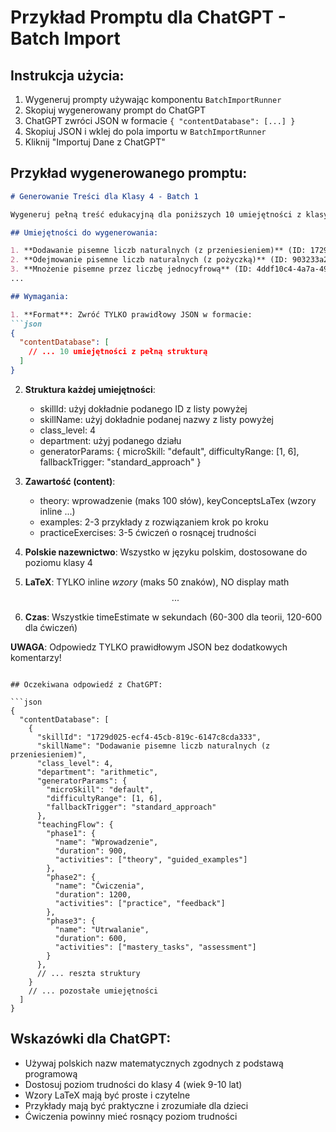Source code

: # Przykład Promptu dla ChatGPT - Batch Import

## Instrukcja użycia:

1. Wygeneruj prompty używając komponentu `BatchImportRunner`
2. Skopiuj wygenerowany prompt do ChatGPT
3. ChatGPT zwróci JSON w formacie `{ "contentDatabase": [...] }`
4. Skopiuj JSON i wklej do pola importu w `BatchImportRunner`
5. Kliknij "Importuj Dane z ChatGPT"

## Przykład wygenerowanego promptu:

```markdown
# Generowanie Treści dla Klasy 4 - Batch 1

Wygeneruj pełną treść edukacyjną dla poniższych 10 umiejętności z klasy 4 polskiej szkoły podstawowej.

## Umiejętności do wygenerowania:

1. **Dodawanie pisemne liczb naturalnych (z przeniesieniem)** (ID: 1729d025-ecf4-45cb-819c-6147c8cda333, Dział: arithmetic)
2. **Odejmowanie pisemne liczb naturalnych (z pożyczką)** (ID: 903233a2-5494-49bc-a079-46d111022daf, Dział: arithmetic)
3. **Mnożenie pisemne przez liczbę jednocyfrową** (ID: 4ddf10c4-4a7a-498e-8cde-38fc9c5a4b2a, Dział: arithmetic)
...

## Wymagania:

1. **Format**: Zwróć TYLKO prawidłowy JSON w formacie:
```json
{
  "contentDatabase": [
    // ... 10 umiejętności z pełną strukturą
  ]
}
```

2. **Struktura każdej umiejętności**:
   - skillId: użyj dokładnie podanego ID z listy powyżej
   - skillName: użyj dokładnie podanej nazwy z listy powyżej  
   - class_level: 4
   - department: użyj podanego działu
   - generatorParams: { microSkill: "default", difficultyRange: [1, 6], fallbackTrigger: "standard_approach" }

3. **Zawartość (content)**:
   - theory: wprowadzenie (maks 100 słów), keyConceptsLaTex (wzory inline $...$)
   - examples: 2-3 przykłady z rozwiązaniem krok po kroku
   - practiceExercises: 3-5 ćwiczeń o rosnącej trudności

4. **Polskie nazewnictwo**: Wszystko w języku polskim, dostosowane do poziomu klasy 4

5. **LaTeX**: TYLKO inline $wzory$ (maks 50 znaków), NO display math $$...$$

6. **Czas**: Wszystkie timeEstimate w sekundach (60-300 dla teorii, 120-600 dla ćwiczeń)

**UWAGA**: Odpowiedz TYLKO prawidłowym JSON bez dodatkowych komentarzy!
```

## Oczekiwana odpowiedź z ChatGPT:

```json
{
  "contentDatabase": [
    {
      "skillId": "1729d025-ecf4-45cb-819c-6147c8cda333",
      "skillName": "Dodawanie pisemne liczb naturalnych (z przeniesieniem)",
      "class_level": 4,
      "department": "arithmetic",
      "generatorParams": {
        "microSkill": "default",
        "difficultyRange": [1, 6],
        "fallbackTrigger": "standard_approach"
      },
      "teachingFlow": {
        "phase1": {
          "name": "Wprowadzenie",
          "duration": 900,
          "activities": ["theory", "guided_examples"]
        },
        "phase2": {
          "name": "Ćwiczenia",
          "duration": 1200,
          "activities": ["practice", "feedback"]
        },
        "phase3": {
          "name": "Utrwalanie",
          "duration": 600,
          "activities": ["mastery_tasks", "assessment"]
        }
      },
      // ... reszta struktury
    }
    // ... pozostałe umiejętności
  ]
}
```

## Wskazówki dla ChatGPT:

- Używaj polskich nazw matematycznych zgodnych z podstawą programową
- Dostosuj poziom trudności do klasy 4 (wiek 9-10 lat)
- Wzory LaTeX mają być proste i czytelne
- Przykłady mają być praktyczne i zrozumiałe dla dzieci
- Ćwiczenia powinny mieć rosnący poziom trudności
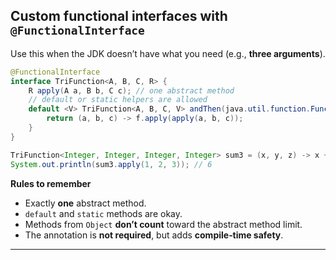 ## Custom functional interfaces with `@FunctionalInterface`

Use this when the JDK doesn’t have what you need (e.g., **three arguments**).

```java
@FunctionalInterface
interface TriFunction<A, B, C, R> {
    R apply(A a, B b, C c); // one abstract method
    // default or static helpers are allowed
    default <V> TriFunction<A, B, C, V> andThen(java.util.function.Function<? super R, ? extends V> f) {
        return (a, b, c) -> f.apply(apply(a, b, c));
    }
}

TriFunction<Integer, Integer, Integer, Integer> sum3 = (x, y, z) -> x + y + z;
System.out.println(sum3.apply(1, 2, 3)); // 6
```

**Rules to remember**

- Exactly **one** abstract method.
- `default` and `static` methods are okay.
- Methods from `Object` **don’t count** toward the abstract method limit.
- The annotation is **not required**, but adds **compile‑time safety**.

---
__________________________________________________
> _What to work on_
Copy each line of the data that includes the word "dokładnie".

> _Solution below_
   - skillId: użyj dokładnie podanego ID z listy powyżej
   - skillName: użyj dokładnie podanej nazwy z listy powyżej  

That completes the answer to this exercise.